## THE PROBLEM
Look for the line containing "- 💞️ I’m looking" in the records below. Then output it and all the lines that follow, exactly and without any others.

## Document images with source code
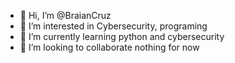 - 👋 Hi, I’m @BraianCruz
- 👀 I’m interested in Cybersecurity, programing
- 🌱 I’m currently learning python and cybersecurity
- 💞️ I’m looking to collaborate nothing for now

<!---
BraianCruz/BraianCruz is a ✨ special ✨ repository because its `README.md` (this file) appears on your GitHub profile.
You can click the Preview link to take a look at your changes.
--->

## ANSWER AREA
- 💞️ I’m looking to collaborate nothing for now

<!---
BraianCruz/BraianCruz is a ✨ special ✨ repository because its `README.md` (this file) appears on your GitHub profile.
You can click the Preview link to take a look at your changes.
--->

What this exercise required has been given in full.